E’ una ricerca che prende le mosse dalla rilevazione dei risultati non proprio confortanti dell’educazione civica nella scuola, nei lunghi decenni in cui è stata considerata una materia trasversale oppure affidata all’insegnamento di un’altra disciplina. Ed è soprattutto una riflessione che viene sviluppata a partire dalla consapevolezza che, da noi, “non esiste ancora una cultura civica in grado di far rispettare le regole del vivere con gli altri e tantomeno un terreno politico autonomo (gli interessi generali del Paese) in grado di prevalere sugli interessi particolari”. E che avverte l’urgenza più volte indicata da Edgar Morin: l’urgenza di un insegnamento che <deve portare a una “antropo-etica” attraverso la considerazione del carattere ternario della condizione umana, che consiste nell’essere allo stesso tempo individuo-società-specie […]. Portiamo in ciascuno di noi questa triplice realtà. Così, ogni sviluppo veramente umano deve comportare lo sviluppo congiunto delle autonomie individuali, delle solidarietà comunitarie e della coscienza di appartenere alla specie umana> (E. Morin, Insegnare a vivere. Manifesto per cambiare l’educazione, Raffaello Cortina Editore, Milano 2015, p. 102).

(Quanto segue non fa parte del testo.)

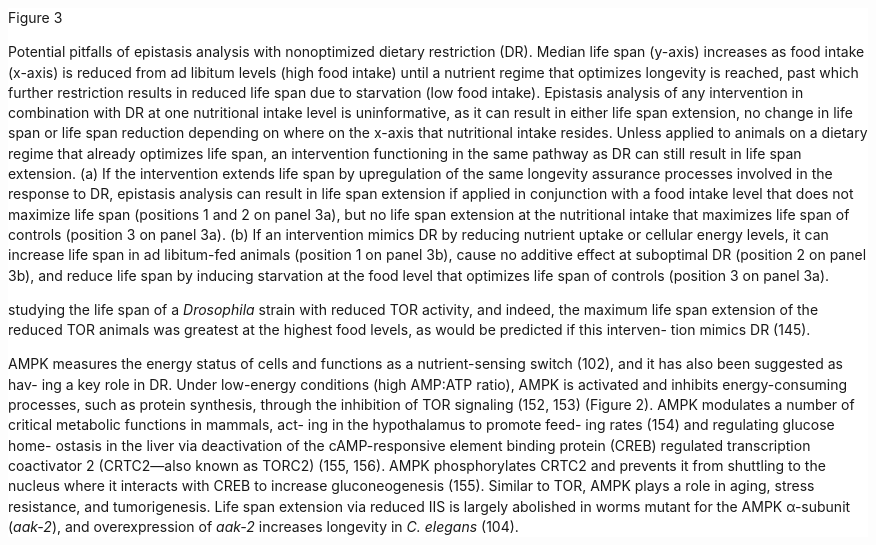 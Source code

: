 Figure 3

Potential pitfalls of epistasis analysis with nonoptimized dietary restriction (DR). Median life span
(y-axis) increases as food intake (x-axis) is reduced from ad libitum levels (high food intake) until a
nutrient regime that optimizes longevity is reached, past which further restriction results in reduced life
span due to starvation (low food intake). Epistasis analysis of any intervention in combination with DR at
one nutritional intake level is uninformative, as it can result in either life span extension, no change in life
span or life span reduction depending on where on the x-axis that nutritional intake resides. Unless
applied to animals on a dietary regime that already optimizes life span, an intervention functioning in the
same pathway as DR can still result in life span extension. (a) If the intervention extends life span by
upregulation of the same longevity assurance processes involved in the response to DR, epistasis analysis
can result in life span extension if applied in conjunction with a food intake level that does not maximize
life span (positions 1 and 2 on panel 3a), but no life span extension at the nutritional intake that
maximizes life span of controls (position 3 on panel 3a). (b) If an intervention mimics DR by reducing
nutrient uptake or cellular energy levels, it can increase life span in ad libitum-fed animals (position 1 on
panel 3b), cause no additive effect at suboptimal DR (position 2 on panel 3b), and reduce life span by
inducing starvation at the food level that optimizes life span of controls (position 3 on panel 3a).

studying the life span of a *Drosophila* strain
with reduced TOR activity, and indeed, the
maximum life span extension of the reduced
TOR animals was greatest at the highest food
levels, as would be predicted if this interven-
tion mimics DR (145).

AMPK measures the energy status of cells
and functions as a nutrient-sensing switch
(102), and it has also been suggested as hav-
ing a key role in DR. Under low-energy
conditions (high AMP:ATP ratio), AMPK
is activated and inhibits energy-consuming
processes, such as protein synthesis, through
the inhibition of TOR signaling (152, 153)
(Figure 2). AMPK modulates a number of
critical metabolic functions in mammals, act-
ing in the hypothalamus to promote feed-
ing rates (154) and regulating glucose home-
ostasis in the liver via deactivation of the
cAMP-responsive element binding protein
(CREB) regulated transcription coactivator
2 (CRTC2—also known as TORC2) (155,
156). AMPK phosphorylates CRTC2 and
prevents it from shuttling to the nucleus
where it interacts with CREB to increase gluconeogenesis (155). Similar to TOR, AMPK plays a role in aging, stress resistance, and tumorigenesis. Life span extension via reduced IIS is largely abolished in worms mutant for the AMPK α-subunit (*aak-2*), and overexpression of *aak-2* increases longevity in *C. elegans* (104).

Finalità formativa evidentemente non facile per un scuola ancora autoreferenziale e che ha in sé “resistenze e ostacoli culturali e organizzativi” di vario tipo. Si tratta, tuttavia, di un impegno che il sistema educativo formale non può più trascurare, perché è certamente suo compito specifico, nel tempo presente, “non solo istruire ma anche educare a vivere con gli altri […] le conoscenze, sempre essenziali, da sole non bastano: senza valori e regole condivise che le orientino c’è il rischio di un ritorno alla barbarie”. Una prospettiva promozionale dunque ineludibile, com’è facile comprendere, che ha costretto l’Associazione TreeLLLe ad avanzare le proposte di cambiamento che di seguito si riportano nella prima forma sintetica con la quale sono state presentate:
1. <Uno specifico tempo curricolare dedicato ad “attività” interattive ed interdisciplinari (non lezioni) per l’educazione a vivere con gli altri>;
2. <Una scuola “aperta e a tempo pieno” (tra lezioni e attività extrascolastiche) per i primi otto anni, facoltativa e flessibile per gli ultimi cinque>;
3. <Formare e contrattualizzare tutto il personale scolastico, con l’obiettivo di istruire ma anche di educare a vivere con gli altri>;
4. <Praticare metodologie didattiche attive e coinvolgenti, con l’uso appropriato delle nuove tecnologie>;
5. <Coinvolgere i genitori nell’educazione a vivere con gli altri>;
6. <Favorire la partecipazione proattiva dei giovani nella scuola e nella comunità>;
7. <Rafforzare l’istituzione scuola curandone la dimensione simbolica>;
8. <Assicurare a tutti i giovani la conoscenza dei contenuti delle Dichiarazioni fondamentali sui diritti umani e della Costituzione italiana>, e quindi <assicurare “i saperi minimi di cittadinanza”>;
9. <Valutare i risultati dell’educazione alla cittadinanza (dei singoli e delle scuole)>.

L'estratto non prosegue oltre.